There is no central tracking system for seized assets, and it is currently impossible for the Supreme Court to provide an accurate listing of the seized assets it is holding in custody. The lack of access to the resources of seized assets, and the failure of the judiciary to share seized assets with law enforcement entities, has made sustaining seizure levels difficult for the resource-strapped enforcement agencies.

Gambling is not legal in Guatemala, however, a number of casinos, games of chance and video lotteries began operating in 1993, both onshore and offshore. There is no regulatory oversight or legal framework for their operation, therefore the Superintendence of Banks and the Superintendence of Tax Administration are not able to supervise or audit gambling operations. Unsupervised gambling represents a severe money laundering vulnerability.

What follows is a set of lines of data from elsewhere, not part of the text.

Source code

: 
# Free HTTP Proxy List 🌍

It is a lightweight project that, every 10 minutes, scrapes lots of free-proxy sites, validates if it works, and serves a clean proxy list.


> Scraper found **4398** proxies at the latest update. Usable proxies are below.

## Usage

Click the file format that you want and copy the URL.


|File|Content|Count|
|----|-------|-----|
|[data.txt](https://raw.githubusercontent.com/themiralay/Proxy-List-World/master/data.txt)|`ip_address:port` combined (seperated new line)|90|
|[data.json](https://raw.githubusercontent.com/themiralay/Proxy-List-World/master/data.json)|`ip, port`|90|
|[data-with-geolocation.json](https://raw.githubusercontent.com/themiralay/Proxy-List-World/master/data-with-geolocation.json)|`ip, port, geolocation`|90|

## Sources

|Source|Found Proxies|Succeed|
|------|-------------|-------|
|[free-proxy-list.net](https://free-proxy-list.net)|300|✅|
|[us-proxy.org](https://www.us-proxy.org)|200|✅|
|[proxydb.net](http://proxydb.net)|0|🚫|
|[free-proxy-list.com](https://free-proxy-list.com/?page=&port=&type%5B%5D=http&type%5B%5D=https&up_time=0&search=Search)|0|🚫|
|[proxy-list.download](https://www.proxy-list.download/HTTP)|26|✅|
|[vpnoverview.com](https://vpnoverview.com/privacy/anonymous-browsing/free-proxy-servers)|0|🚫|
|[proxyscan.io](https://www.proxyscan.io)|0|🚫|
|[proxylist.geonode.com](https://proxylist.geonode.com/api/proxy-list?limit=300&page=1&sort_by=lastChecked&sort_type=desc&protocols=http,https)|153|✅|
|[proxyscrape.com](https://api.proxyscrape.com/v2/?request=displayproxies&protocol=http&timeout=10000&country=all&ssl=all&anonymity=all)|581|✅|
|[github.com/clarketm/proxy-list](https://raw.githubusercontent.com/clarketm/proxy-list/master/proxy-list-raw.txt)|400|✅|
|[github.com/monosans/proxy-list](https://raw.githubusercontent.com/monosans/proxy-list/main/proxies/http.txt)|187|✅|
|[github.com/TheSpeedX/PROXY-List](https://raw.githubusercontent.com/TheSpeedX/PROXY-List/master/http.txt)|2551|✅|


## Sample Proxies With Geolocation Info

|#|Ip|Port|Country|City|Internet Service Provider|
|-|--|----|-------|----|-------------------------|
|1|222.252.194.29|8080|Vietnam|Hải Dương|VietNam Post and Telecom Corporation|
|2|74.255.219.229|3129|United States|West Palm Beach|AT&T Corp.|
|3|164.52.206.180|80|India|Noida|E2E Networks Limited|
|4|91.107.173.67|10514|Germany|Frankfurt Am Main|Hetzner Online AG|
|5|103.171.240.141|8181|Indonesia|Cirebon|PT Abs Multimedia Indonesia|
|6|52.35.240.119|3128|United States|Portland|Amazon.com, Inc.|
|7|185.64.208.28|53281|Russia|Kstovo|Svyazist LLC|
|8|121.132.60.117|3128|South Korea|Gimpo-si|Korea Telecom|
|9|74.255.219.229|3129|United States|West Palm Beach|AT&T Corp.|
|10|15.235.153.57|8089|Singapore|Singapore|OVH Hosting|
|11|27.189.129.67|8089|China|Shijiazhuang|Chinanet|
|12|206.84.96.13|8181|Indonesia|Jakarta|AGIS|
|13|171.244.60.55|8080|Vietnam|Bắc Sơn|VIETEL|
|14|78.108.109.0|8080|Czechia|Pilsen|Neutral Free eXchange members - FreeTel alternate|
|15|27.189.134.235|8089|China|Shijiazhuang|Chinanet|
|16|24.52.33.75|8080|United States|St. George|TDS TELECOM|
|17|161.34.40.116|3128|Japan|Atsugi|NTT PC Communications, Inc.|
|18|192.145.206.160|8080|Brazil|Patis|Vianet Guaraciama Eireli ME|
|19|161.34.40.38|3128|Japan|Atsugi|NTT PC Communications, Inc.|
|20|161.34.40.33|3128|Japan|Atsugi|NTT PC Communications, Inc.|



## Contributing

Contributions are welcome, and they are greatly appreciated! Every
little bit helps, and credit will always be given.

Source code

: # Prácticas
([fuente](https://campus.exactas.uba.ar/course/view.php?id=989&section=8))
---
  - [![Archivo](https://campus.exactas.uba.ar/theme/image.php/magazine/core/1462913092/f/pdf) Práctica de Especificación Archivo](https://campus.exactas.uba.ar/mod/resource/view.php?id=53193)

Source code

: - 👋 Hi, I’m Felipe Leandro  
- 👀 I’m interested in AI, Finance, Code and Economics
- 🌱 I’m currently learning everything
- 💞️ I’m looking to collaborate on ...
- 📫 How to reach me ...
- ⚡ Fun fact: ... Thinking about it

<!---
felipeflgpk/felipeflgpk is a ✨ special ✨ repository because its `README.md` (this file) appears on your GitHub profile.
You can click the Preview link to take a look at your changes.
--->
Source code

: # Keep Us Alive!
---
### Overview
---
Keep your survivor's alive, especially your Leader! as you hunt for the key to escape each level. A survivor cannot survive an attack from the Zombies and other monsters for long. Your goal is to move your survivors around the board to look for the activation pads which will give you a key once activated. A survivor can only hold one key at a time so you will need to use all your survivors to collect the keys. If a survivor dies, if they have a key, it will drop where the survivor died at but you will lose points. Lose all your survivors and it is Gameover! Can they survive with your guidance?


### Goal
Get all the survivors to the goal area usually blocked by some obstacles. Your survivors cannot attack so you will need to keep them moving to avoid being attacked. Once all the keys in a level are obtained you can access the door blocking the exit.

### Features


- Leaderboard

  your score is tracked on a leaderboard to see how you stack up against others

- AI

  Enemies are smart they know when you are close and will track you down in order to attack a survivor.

In September 2009, the FIU uncovered a trade based money laundering scheme involving 13 companies, many of which could be fictitious, that exported cardamom to seven countries in the Middle East (Saudi Arabia, Bahrain, United Arab Emirates, Iran, Egypt, Israel, and Iraq). The case involved approximately $120 million of suspicious goods movements from September 11, 2008 to April 28, 2009. The Attorney General’s office is investigating the entities and movements.

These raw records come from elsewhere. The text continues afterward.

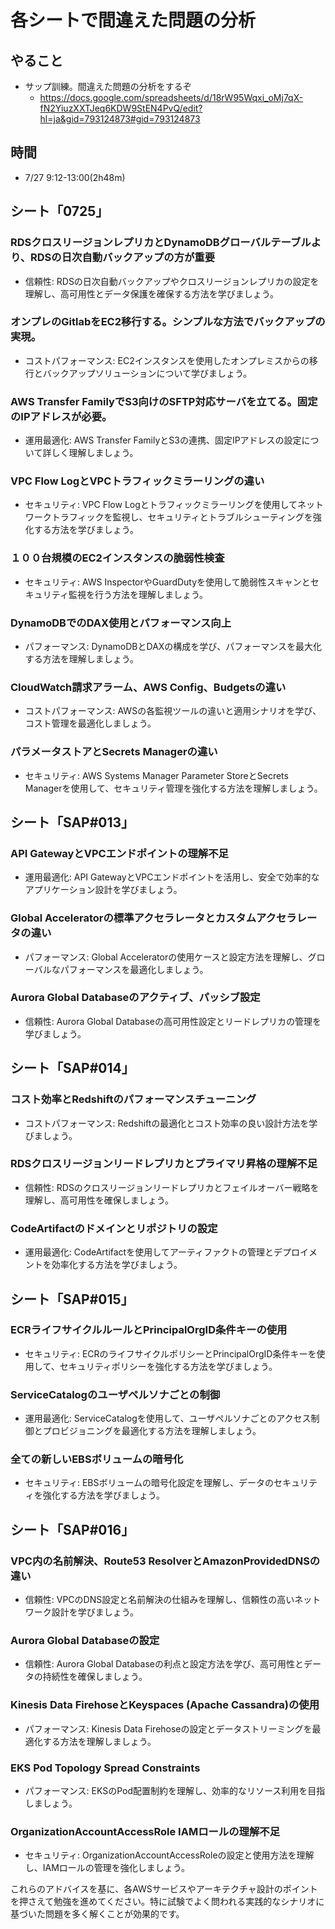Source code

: # 各シートで間違えた問題の分析

## やること

- サップ訓練。間違えた問題の分析をするぞ
  - https://docs.google.com/spreadsheets/d/18rW95Wqxi_oMj7qX-fN2YiuzXXTJeq6KDW9StEN4PvQ/edit?hl=ja&gid=793124873#gid=793124873

## 時間

- 7/27 9:12-13:00(2h48m)

## シート「0725」

### RDSクロスリージョンレプリカとDynamoDBグローバルテーブルより、RDSの日次自動バックアップの方が重要
- 信頼性: RDSの日次自動バックアップやクロスリージョンレプリカの設定を理解し、高可用性とデータ保護を確保する方法を学びましょう。

### オンプレのGitlabをEC2移行する。シンプルな方法でバックアップの実現。
- コストパフォーマンス: EC2インスタンスを使用したオンプレミスからの移行とバックアップソリューションについて学びましょう。

### AWS Transfer FamilyでS3向けのSFTP対応サーバを立てる。固定のIPアドレスが必要。
- 運用最適化: AWS Transfer FamilyとS3の連携、固定IPアドレスの設定について詳しく理解しましょう。

### VPC Flow LogとVPCトラフィックミラーリングの違い
- セキュリティ: VPC Flow Logとトラフィックミラーリングを使用してネットワークトラフィックを監視し、セキュリティとトラブルシューティングを強化する方法を学びましょう。

### １００台規模のEC2インスタンスの脆弱性検査
- セキュリティ: AWS InspectorやGuardDutyを使用して脆弱性スキャンとセキュリティ監視を行う方法を理解しましょう。

### DynamoDBでのDAX使用とパフォーマンス向上
- パフォーマンス: DynamoDBとDAXの構成を学び、パフォーマンスを最大化する方法を理解しましょう。

### CloudWatch請求アラーム、AWS Config、Budgetsの違い
- コストパフォーマンス: AWSの各監視ツールの違いと適用シナリオを学び、コスト管理を最適化しましょう。

### パラメータストアとSecrets Managerの違い
- セキュリティ: AWS Systems Manager Parameter StoreとSecrets Managerを使用して、セキュリティ管理を強化する方法を理解しましょう。

## シート「SAP#013」

### API GatewayとVPCエンドポイントの理解不足
- 運用最適化: API GatewayとVPCエンドポイントを活用し、安全で効率的なアプリケーション設計を学びましょう。

### Global Acceleratorの標準アクセラレータとカスタムアクセラレータの違い
- パフォーマンス: Global Acceleratorの使用ケースと設定方法を理解し、グローバルなパフォーマンスを最適化しましょう。

### Aurora Global Databaseのアクティブ、パッシブ設定
- 信頼性: Aurora Global Databaseの高可用性設定とリードレプリカの管理を学びましょう。

## シート「SAP#014」

### コスト効率とRedshiftのパフォーマンスチューニング
- コストパフォーマンス: Redshiftの最適化とコスト効率の良い設計方法を学びましょう。

### RDSクロスリージョンリードレプリカとプライマリ昇格の理解不足
- 信頼性: RDSのクロスリージョンリードレプリカとフェイルオーバー戦略を理解し、高可用性を確保しましょう。

### CodeArtifactのドメインとリポジトリの設定
- 運用最適化: CodeArtifactを使用してアーティファクトの管理とデプロイメントを効率化する方法を学びましょう。

## シート「SAP#015」

### ECRライフサイクルルールとPrincipalOrgID条件キーの使用
- セキュリティ: ECRのライフサイクルポリシーとPrincipalOrgID条件キーを使用して、セキュリティポリシーを強化する方法を学びましょう。

### ServiceCatalogのユーザペルソナごとの制御
- 運用最適化: ServiceCatalogを使用して、ユーザペルソナごとのアクセス制御とプロビジョニングを最適化する方法を理解しましょう。

### 全ての新しいEBSボリュームの暗号化
- セキュリティ: EBSボリュームの暗号化設定を理解し、データのセキュリティを強化する方法を学びましょう。

## シート「SAP#016」

### VPC内の名前解決、Route53 ResolverとAmazonProvidedDNSの違い
- 信頼性: VPCのDNS設定と名前解決の仕組みを理解し、信頼性の高いネットワーク設計を学びましょう。

### Aurora Global Databaseの設定
- 信頼性: Aurora Global Databaseの利点と設定方法を学び、高可用性とデータの持続性を確保しましょう。

### Kinesis Data FirehoseとKeyspaces (Apache Cassandra)の使用
- パフォーマンス: Kinesis Data Firehoseの設定とデータストリーミングを最適化する方法を理解しましょう。

### EKS Pod Topology Spread Constraints
- パフォーマンス: EKSのPod配置制約を理解し、効率的なリソース利用を目指しましょう。

### OrganizationAccountAccessRole IAMロールの理解不足
- セキュリティ: OrganizationAccountAccessRoleの設定と使用方法を理解し、IAMロールの管理を強化しましょう。

これらのアドバイスを基に、各AWSサービスやアーキテクチャ設計のポイントを押さえて勉強を進めてください。特に試験でよく問われる実践的なシナリオに基づいた問題を多く解くことが効果的です。
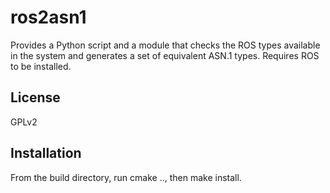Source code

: ros2asn1
========
Provides a Python script and a module that checks the ROS types 
available in the system and generates a set of equivalent ASN.1 types.
Requires ROS to be installed.

License
-------
GPLv2

Installation
------------
From the build directory, run cmake .., then make install.

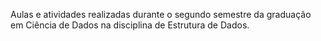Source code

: Aulas e atividades realizadas durante o segundo semestre da graduação em Ciência de Dados na disciplina de Estrutura de Dados.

The GOG has fully cooperated with U.S. efforts to track terrorist financing funds and distributes the UN 1267 sanctions committee’s consolidated list to Guatemalan financial institutions. No reports or cases of terrorist financing were reported in 2009.

U.S.-related currency transactions:

Guatemala is a major transit country for illegal narcotics from South America, revenues from illegal drug sales in the U.S. and precursor chemicals from Europe and Asia. Mexican drug traffickers are increasing their presence in the country. The U.S. dollar dominates the regional narcotics trade.

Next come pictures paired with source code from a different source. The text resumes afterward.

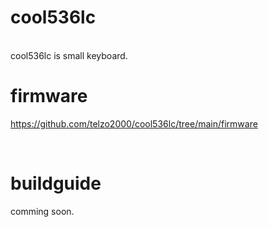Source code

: # cool536lc

<br>
cool536lc is small keyboard.


<br>

# firmware

https://github.com/telzo2000/cool536lc/tree/main/firmware

<br>

# buildguide

comming soon.
<br>

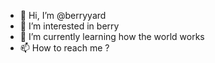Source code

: - 👋 Hi, I’m @berryyard
- 👀 I’m interested in berry
- 🌱 I’m currently learning how the world works
- 📫 How to reach me ?

<!---
berryyard/berryyard is a ✨ special ✨ repository because its `README.md` (this file) appears on your GitHub profile.
You can click the Preview link to take a look at your changes.
--->
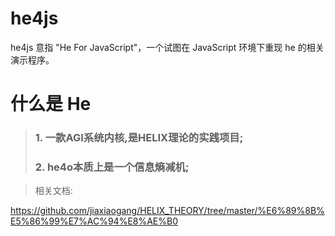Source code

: # he4js

he4js 意指 "He For JavaScript"，一个试图在 JavaScript 环境下重现 he 的相关演示程序。

# 什么是 He

> ### 1. 一款AGI系统内核,是HELIX理论的实践项目;
> ### 2. he4o本质上是一个信息熵减机;

> 相关文档:

<https://github.com/jiaxiaogang/HELIX_THEORY/tree/master/%E6%89%8B%E5%86%99%E7%AC%94%E8%AE%B0>


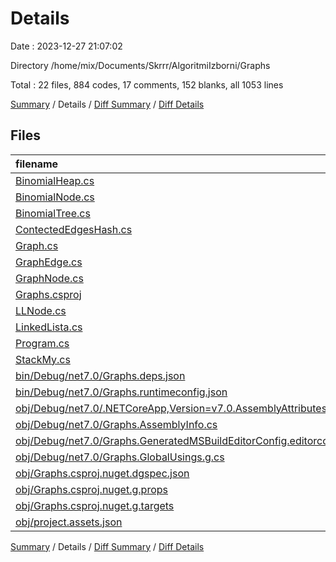 # Details

Date : 2023-12-27 21:07:02

Directory /home/mix/Documents/Skrrr/AlgoritmiIzborni/Graphs

Total : 22 files,  884 codes, 17 comments, 152 blanks, all 1053 lines

[Summary](results.md) / Details / [Diff Summary](diff.md) / [Diff Details](diff-details.md)

## Files
| filename | language | code | comment | blank | total |
| :--- | :--- | ---: | ---: | ---: | ---: |
| [BinomialHeap.cs](/BinomialHeap.cs) | C# | 205 | 0 | 27 | 232 |
| [BinomialNode.cs](/BinomialNode.cs) | C# | 25 | 0 | 2 | 27 |
| [BinomialTree.cs](/BinomialTree.cs) | C# | 25 | 0 | 4 | 29 |
| [ContectedEdgesHash.cs](/ContectedEdgesHash.cs) | C# | 0 | 0 | 1 | 1 |
| [Graph.cs](/Graph.cs) | C# | 166 | 6 | 50 | 222 |
| [GraphEdge.cs](/GraphEdge.cs) | C# | 21 | 0 | 3 | 24 |
| [GraphNode.cs](/GraphNode.cs) | C# | 50 | 0 | 12 | 62 |
| [Graphs.csproj](/Graphs.csproj) | XML | 8 | 0 | 3 | 11 |
| [LLNode.cs](/LLNode.cs) | C# | 15 | 0 | 3 | 18 |
| [LinkedLista.cs](/LinkedLista.cs) | C# | 102 | 0 | 23 | 125 |
| [Program.cs](/Program.cs) | C# | 20 | 0 | 4 | 24 |
| [StackMy.cs](/StackMy.cs) | C# | 41 | 0 | 12 | 53 |
| [bin/Debug/net7.0/Graphs.deps.json](/bin/Debug/net7.0/Graphs.deps.json) | JSON | 23 | 0 | 0 | 23 |
| [bin/Debug/net7.0/Graphs.runtimeconfig.json](/bin/Debug/net7.0/Graphs.runtimeconfig.json) | JSON | 9 | 0 | 0 | 9 |
| [obj/Debug/net7.0/.NETCoreApp,Version=v7.0.AssemblyAttributes.cs](/obj/Debug/net7.0/.NETCoreApp,Version=v7.0.AssemblyAttributes.cs) | C# | 3 | 1 | 1 | 5 |
| [obj/Debug/net7.0/Graphs.AssemblyInfo.cs](/obj/Debug/net7.0/Graphs.AssemblyInfo.cs) | C# | 9 | 9 | 5 | 23 |
| [obj/Debug/net7.0/Graphs.GeneratedMSBuildEditorConfig.editorconfig](/obj/Debug/net7.0/Graphs.GeneratedMSBuildEditorConfig.editorconfig) | Properties | 11 | 0 | 1 | 12 |
| [obj/Debug/net7.0/Graphs.GlobalUsings.g.cs](/obj/Debug/net7.0/Graphs.GlobalUsings.g.cs) | C# | 7 | 1 | 1 | 9 |
| [obj/Graphs.csproj.nuget.dgspec.json](/obj/Graphs.csproj.nuget.dgspec.json) | JSON | 61 | 0 | 0 | 61 |
| [obj/Graphs.csproj.nuget.g.props](/obj/Graphs.csproj.nuget.g.props) | XML | 15 | 0 | 0 | 15 |
| [obj/Graphs.csproj.nuget.g.targets](/obj/Graphs.csproj.nuget.g.targets) | XML | 2 | 0 | 0 | 2 |
| [obj/project.assets.json](/obj/project.assets.json) | JSON | 66 | 0 | 0 | 66 |

[Summary](results.md) / Details / [Diff Summary](diff.md) / [Diff Details](diff-details.md)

Records exchange mechanism with U.S.: Yes

Guatemala and the United States are party to a bilateral mutual legal assistance treaty that provides for exchange of information. The FIU is able to exchange financial information on money laundering issues with the U.S. Financial Crimes Enforcement Network (FinCEN).

International agreements:

The FIU has signed a number of memoranda of understanding regarding the exchange of information on money laundering issues, some of which also include the exchange of information regarding terrorist financing.

Guatemala is a party to:

  • the UN Convention for the Suppression of the Financing of Terrorism - Yes
  • the UN Convention against Transnational Organized Crime - Yes
  • the 1988 UN Drug Convention - Yes
  • the UN Convention against Corruption -Yes

Guatemala is a member of the Caribbean Financial Action Task Force, a Financial Action Task Force-style regional body. Its most recent mutual evaluation was conducted in June of 2009 and will be available to the public in May 2010 here: http://www.cfatf-gafic.org/mutual-evaluation-reports.html#

Recommendations:

The Government of Guatemala (GOG) should eliminate the use of bearer shares and regulate both on-shore and offshore gaming and casino establishments. The GOG should also continue efforts to improve enforcement of existing regulations, establish units to execute undercover operations and controlled deliveries authorized in the Anti-Organized Crime Law, and pursue much needed reforms in the law enforcement and judicial systems. Guatemala should increase its capacity to successfully investigate and prosecute money laundering cases. Additionally, the GOG should create an asset forfeiture fund and a centralized agency to manage and dispose of seized and forfeited assets, at least a portion of which should be provided to law enforcement agencies to provide the resources necessary to successfully fight money laundering, terrorist financing, and other financial crimes. In addition, the GOG should enhance its pursuit of confiscation and forfeiture of the proceeds of arms smuggling, human trafficking, corruption, and other organized criminal activities, and should enact domestic laws permitting international sharing of confiscated assets.

Guernsey

The Bailiwick of Guernsey (the Bailiwick) encompasses a number of the Channel Islands (Guernsey, Alderney, Sark, and Herm). A Crown Dependency of the United Kingdom, it relies on the United Kingdom (UK) for its defense and international relations. Alderney and Sark have their own separate parliaments and civil law systems. Guernsey’s parliament legislates in matters of criminal justice for all of the islands in the Bailiwick. The Bailiwick is a sophisticated financial center and, as such, it continues to be vulnerable to money laundering.

Offshore Center: Yes

The Bailiwick is an offshore financial center. As of September 2009, the financial services industry consisted of 45 banks, all of which have offices, records, and a substantial presence in the Bailiwick. The banks are licensed to conduct business with residents and nonresidents alike. The approximately 18,800 companies registered in the Bailiwick do not fall within the standard definition of an international business company (IBC). Guernsey and Alderney incorporate companies, but Sark, which has no company legislation, does not. Companies in Guernsey must disclose beneficial ownership to the Guernsey Financial Services Commission. In 2008, there were approximately 714 international insurance companies and 829 collective investment funds.

Free Trade Zone: No

Criminalizes narcotics money laundering: Yes

Money laundering involving drug trafficking is covered by the Drug Trafficking (Bailiwick of Guernsey) Law 2000, as amended (DTL).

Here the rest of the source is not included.